O remoto vilarejo de Longwa, espremido entre as densas florestas de Mianmar, de um lado, e as ricas lavouras da Índia, de outro, abriga a feroz tribo dos nagas konyak.

Trata-se do maior grupo étnico que habita o Estado de Nagaland, no nordeste indiano.

Os konyaks eram guerreiros brutais que lutavam com outras tribos para conquistar terras e demonstrar sua força. Durante muitos séculos, eles foram vorazes caçadores de cabeças: matar um inimigo e decapitá-lo era considerado um rito de passagem para meninos.

Aqueles que conseguissem eram premiados com uma tatuagem no rosto.
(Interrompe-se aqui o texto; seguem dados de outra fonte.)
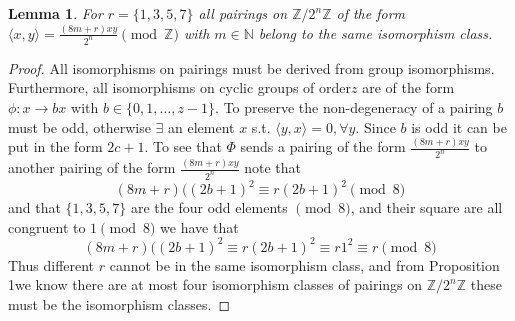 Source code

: \documentclass{amsart}
\newtheorem{lem}{Lemma}
\theoremstyle{definition}
\newcommand{\N}{\ensuremath{\mathbb{N}}}
\newcommand{\Z}{\ensuremath{\mathbb{Z}}}
\newcommand{\1}{\ensuremath{\mathds{1}}}
\begin{document}
 \begin{lem}
  For $r=\{1, 3, 5, 7\}$ all pairings on $\Z/2^{n}\Z$ of the form $\langle x, y\rangle=\frac{(8m+r)xy}{2^{n}}\pmod\Z$ with $m\in \N$ belong to the same isomorphism class.
 \end{lem}
 \begin{proof}
  All isomorphisms on pairings must be derived from group isomorphisms. Furthermore, all isomorphisms on cyclic groups of order$z$ are of the form $\phi:x\to bx$ with $b\in\{0, 1, \dots, z-1\}$. To preserve the non-degeneracy of a pairing $b$ must be odd, otherwise $\exists$ an element $x$ s.t. $\langle y, x\rangle=0, \forall y$. Since $b$ is odd it can be put in the form $2c+1$. To see that $\Phi$ sends a pairing of the form $\frac{(8m+r)xy}{2^{n}}$ to another pairing of the form $\frac{(8m+r)xy}{2^{n}}$ note that 
   \[
    (8m+r)((2b+1)^{2}\equiv r(2b+1)^{2}\pmod 8
   \]
  and that $\{1, 3, 5, 7\}$ are the four odd elements $\pmod 8$, and their square are all congruent to $1\pmod8$ we have that
   \[
    (8m+r)((2b+1)^{2}\equiv r(2b+1)^{2}\equiv r1^{2}\equiv r\pmod8
   \]
   Thus different $r$ cannot be in the same isomorphism class, and from Proposition 1we know there are at most four isomorphism classes of pairings on $\Z/2^{n}\Z$ these must be the isomorphism classes.
 \end{proof}
\end{document}
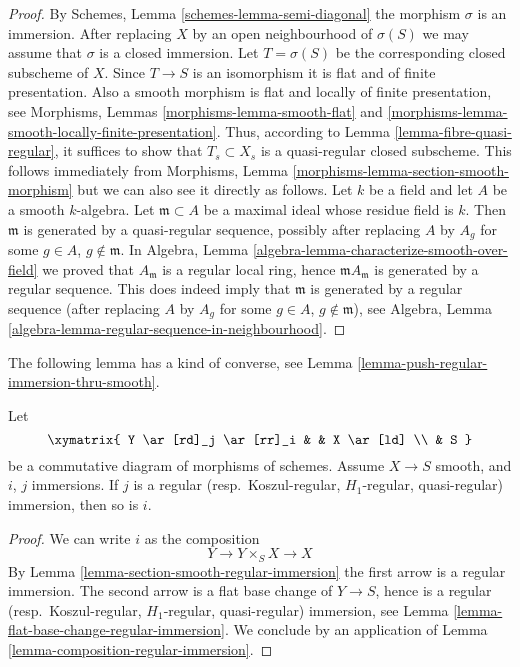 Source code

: \begin{proof}
By
Schemes, Lemma \ref{schemes-lemma-semi-diagonal}
the morphism $\sigma$ is an immersion.
After replacing $X$ by an open neighbourhood of $\sigma(S)$
we may assume that $\sigma$ is a closed immersion.
Let $T = \sigma(S)$ be the corresponding closed subscheme of $X$.
Since $T \to S$ is an isomorphism it is flat and of finite presentation.
Also a smooth morphism is flat and locally of finite presentation, see
Morphisms, Lemmas \ref{morphisms-lemma-smooth-flat} and
\ref{morphisms-lemma-smooth-locally-finite-presentation}.
Thus, according to
Lemma \ref{lemma-fibre-quasi-regular},
it suffices to show that $T_s \subset X_s$ is a quasi-regular closed
subscheme. This follows immediately from
Morphisms, Lemma \ref{morphisms-lemma-section-smooth-morphism}
but we can also see it directly as follows.
Let $k$ be a field and let $A$ be a smooth $k$-algebra.
Let $\mathfrak m \subset A$ be a maximal ideal whose residue field is $k$.
Then $\mathfrak m$ is generated by a quasi-regular sequence, possibly
after replacing $A$ by $A_g$ for some $g \in A$, $g \not \in \mathfrak m$.
In
Algebra, Lemma \ref{algebra-lemma-characterize-smooth-over-field}
we proved that $A_{\mathfrak m}$ is a regular local ring,
hence $\mathfrak mA_{\mathfrak m}$ is generated by a regular sequence.
This does indeed imply that $\mathfrak m$ is generated by a
regular sequence (after replacing $A$ by $A_g$ for some $g \in A$,
$g \not \in \mathfrak m$), see
Algebra, Lemma \ref{algebra-lemma-regular-sequence-in-neighbourhood}.
\end{proof}

\noindent
The following lemma has a kind of converse, see
Lemma \ref{lemma-push-regular-immersion-thru-smooth}.

\begin{lemma}
\label{lemma-lift-regular-immersion-to-smooth}
Let
$$
\xymatrix{
Y \ar[rd]_j \ar[rr]_i & & X \ar[ld] \\
& S
}
$$
be a commutative diagram of morphisms of schemes.
Assume $X \to S$ smooth, and $i$, $j$ immersions.
If $j$ is a regular (resp.\ Koszul-regular, $H_1$-regular, quasi-regular)
immersion, then so is $i$.
\end{lemma}

\begin{proof}
We can write $i$ as the composition
$$
Y \to Y \times_S X \to X
$$
By
Lemma \ref{lemma-section-smooth-regular-immersion}
the first arrow is a regular immersion.
The second arrow is a flat base change of $Y \to S$, hence is a
regular (resp.\ Koszul-regular, $H_1$-regular, quasi-regular) immersion, see
Lemma \ref{lemma-flat-base-change-regular-immersion}.
We conclude by an application of
Lemma \ref{lemma-composition-regular-immersion}.
\end{proof}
As aldeias konyak estão sempre localizadas no topo de morros. Era a estratégia dos ancestrais para monitorar e identificar possíveis ataques inimigos.

A prática de cortar a cabeça de tribos inimigas foi proibida em 1940, mas o último caso de decapitação em Nagaland foi registrado em 1969. Por isso, homens mais velhos pertencem à última geração que exibe essas chamativas tatuagens.

Nos tempos de decapitação, os crânios dos inimigos capturados também eram exibidos em um lugar de destaque. Quando a prática foi abolida, as cabeças foram retiradas das vilas e enterradas.